- _PROMPT_: Go through the records line by line from the top and repeat each one exactly, ending with the line that contains "Commit 5 on".

***

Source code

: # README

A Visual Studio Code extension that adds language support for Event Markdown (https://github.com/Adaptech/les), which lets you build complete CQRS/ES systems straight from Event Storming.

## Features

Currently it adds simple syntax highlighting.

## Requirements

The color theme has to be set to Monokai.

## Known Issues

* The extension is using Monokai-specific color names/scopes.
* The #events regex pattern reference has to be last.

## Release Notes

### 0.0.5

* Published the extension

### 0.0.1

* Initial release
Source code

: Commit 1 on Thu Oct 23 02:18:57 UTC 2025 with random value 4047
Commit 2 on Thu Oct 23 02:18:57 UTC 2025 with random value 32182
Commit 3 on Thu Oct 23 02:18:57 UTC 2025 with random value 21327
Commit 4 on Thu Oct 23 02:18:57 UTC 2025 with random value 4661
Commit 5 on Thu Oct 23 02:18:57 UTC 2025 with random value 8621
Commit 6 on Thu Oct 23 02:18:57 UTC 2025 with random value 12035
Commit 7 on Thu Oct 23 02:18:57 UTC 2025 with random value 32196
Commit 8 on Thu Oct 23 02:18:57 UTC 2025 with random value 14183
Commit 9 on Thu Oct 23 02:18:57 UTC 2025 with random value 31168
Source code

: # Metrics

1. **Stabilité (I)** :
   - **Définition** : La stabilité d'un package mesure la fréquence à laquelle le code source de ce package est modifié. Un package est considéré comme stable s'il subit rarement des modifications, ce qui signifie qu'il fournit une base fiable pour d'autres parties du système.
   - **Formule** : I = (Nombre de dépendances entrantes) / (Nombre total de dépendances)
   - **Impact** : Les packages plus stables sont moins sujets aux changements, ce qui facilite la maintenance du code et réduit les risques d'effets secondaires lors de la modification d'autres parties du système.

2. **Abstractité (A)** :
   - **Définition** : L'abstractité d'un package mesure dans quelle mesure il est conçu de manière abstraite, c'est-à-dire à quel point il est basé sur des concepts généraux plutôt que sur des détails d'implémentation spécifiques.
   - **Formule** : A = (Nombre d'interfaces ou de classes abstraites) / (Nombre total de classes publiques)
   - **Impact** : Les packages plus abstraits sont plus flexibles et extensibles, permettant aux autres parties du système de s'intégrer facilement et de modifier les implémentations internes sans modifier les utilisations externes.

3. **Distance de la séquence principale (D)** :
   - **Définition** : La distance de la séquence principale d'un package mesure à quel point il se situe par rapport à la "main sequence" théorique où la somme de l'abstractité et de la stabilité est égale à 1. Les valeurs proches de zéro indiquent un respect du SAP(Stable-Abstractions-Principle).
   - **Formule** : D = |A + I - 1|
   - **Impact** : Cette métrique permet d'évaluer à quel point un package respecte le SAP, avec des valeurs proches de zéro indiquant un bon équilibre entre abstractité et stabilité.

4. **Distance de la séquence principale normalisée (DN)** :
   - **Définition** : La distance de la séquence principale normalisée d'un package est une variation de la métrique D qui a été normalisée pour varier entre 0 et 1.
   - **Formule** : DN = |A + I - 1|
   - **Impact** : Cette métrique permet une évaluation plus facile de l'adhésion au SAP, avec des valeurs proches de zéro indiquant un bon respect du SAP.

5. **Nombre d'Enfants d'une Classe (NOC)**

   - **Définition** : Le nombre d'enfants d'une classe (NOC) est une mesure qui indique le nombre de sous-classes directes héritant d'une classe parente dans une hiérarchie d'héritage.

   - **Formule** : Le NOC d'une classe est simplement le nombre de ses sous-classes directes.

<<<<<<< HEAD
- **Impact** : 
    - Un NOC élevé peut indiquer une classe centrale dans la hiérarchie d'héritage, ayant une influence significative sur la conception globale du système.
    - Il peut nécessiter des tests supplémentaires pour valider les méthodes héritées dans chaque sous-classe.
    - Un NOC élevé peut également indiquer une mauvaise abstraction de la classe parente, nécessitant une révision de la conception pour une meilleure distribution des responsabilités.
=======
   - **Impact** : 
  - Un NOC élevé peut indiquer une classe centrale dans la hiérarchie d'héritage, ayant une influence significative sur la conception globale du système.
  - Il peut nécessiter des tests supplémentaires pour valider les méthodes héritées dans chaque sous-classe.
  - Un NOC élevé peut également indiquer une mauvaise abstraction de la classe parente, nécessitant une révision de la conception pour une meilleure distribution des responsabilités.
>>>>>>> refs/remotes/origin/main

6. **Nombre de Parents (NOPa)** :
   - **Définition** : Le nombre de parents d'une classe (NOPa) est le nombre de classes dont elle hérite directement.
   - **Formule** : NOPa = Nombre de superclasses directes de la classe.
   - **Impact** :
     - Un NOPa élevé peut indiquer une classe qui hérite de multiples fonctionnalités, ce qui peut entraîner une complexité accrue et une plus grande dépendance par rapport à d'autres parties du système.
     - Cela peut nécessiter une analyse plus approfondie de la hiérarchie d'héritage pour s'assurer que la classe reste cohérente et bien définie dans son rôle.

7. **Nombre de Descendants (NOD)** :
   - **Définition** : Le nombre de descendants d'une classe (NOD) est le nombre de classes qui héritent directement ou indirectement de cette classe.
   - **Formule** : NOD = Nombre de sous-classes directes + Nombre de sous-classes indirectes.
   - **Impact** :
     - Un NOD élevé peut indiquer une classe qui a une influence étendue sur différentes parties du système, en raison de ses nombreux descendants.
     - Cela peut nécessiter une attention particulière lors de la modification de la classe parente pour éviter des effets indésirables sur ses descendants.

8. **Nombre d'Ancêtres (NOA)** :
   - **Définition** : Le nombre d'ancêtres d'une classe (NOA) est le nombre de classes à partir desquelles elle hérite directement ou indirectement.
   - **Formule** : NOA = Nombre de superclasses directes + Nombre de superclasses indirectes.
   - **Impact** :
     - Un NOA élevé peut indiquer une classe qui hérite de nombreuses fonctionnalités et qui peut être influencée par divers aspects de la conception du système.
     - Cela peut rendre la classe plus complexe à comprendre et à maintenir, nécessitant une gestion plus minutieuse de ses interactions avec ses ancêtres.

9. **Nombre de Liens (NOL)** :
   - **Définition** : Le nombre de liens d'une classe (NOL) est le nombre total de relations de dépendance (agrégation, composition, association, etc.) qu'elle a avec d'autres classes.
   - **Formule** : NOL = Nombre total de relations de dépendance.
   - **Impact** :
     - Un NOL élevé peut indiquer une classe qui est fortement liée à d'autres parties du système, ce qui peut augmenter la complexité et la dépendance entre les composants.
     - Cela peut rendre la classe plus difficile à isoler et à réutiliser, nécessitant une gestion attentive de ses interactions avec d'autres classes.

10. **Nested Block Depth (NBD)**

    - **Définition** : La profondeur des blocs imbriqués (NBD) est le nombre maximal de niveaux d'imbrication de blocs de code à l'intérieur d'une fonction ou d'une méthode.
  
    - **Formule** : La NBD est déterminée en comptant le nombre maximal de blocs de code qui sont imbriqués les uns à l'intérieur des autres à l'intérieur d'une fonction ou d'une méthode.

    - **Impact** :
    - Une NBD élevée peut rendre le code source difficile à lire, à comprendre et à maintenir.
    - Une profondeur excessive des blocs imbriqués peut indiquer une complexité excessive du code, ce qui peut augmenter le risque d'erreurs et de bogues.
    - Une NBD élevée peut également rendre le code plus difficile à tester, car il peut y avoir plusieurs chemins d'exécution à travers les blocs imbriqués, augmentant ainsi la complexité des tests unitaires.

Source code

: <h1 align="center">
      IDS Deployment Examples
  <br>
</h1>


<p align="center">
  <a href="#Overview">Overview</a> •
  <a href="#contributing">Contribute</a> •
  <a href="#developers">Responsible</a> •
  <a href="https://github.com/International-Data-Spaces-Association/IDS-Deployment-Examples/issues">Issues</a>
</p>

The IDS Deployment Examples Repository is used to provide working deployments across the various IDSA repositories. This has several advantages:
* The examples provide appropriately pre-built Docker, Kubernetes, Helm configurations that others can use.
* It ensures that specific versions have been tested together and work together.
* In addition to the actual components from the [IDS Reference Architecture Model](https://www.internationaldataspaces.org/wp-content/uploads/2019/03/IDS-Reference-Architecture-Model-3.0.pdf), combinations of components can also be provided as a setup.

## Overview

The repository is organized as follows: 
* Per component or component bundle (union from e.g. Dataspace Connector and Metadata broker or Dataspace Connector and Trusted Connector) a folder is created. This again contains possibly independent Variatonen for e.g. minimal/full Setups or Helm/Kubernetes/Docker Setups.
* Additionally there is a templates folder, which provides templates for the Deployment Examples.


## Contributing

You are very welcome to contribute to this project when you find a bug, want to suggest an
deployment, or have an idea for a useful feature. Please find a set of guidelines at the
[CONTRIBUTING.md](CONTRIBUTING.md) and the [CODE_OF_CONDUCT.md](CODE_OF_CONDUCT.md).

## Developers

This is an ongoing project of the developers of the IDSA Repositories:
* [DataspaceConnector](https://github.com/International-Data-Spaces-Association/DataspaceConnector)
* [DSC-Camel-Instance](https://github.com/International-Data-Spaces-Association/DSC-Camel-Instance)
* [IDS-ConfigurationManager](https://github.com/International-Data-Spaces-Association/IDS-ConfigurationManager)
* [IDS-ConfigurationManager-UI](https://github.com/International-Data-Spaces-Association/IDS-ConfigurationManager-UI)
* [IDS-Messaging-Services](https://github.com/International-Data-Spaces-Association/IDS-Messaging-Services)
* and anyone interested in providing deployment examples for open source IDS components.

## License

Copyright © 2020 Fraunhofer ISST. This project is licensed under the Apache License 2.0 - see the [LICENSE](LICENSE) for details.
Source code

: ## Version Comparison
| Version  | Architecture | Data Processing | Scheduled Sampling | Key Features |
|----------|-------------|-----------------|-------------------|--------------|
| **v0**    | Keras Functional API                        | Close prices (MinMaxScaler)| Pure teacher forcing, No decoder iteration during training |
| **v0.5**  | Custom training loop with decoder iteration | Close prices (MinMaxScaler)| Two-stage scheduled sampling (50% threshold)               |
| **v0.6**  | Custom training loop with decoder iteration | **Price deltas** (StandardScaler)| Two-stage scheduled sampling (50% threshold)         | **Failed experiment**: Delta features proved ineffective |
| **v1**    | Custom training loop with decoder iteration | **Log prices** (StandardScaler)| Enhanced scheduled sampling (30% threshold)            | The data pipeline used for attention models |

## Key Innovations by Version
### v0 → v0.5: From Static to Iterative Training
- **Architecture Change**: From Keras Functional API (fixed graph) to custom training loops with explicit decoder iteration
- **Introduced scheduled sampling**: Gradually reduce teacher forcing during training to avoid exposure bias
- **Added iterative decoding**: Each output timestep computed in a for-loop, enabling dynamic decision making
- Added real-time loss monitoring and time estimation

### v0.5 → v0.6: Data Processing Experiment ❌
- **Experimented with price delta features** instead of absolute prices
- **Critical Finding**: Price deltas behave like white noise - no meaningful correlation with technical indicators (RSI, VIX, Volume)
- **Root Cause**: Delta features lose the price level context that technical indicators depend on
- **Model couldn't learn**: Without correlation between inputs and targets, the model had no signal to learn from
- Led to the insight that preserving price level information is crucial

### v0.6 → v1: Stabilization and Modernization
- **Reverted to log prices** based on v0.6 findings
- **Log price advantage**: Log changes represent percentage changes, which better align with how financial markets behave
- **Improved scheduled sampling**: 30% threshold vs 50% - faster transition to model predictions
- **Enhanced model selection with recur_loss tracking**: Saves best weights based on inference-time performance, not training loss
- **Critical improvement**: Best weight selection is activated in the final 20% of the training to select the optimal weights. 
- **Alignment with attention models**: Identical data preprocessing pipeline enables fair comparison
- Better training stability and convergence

***

- _ANSWER BELOW_:
Source code

: # README

A Visual Studio Code extension that adds language support for Event Markdown (https://github.com/Adaptech/les), which lets you build complete CQRS/ES systems straight from Event Storming.

## Features

Currently it adds simple syntax highlighting.

## Requirements

The color theme has to be set to Monokai.

## Known Issues

* The extension is using Monokai-specific color names/scopes.
* The #events regex pattern reference has to be last.

## Release Notes

### 0.0.5

* Published the extension

### 0.0.1

* Initial release
Source code

: Commit 1 on Thu Oct 23 02:18:57 UTC 2025 with random value 4047
Commit 2 on Thu Oct 23 02:18:57 UTC 2025 with random value 32182
Commit 3 on Thu Oct 23 02:18:57 UTC 2025 with random value 21327
Commit 4 on Thu Oct 23 02:18:57 UTC 2025 with random value 4661
Commit 5 on Thu Oct 23 02:18:57 UTC 2025 with random value 8621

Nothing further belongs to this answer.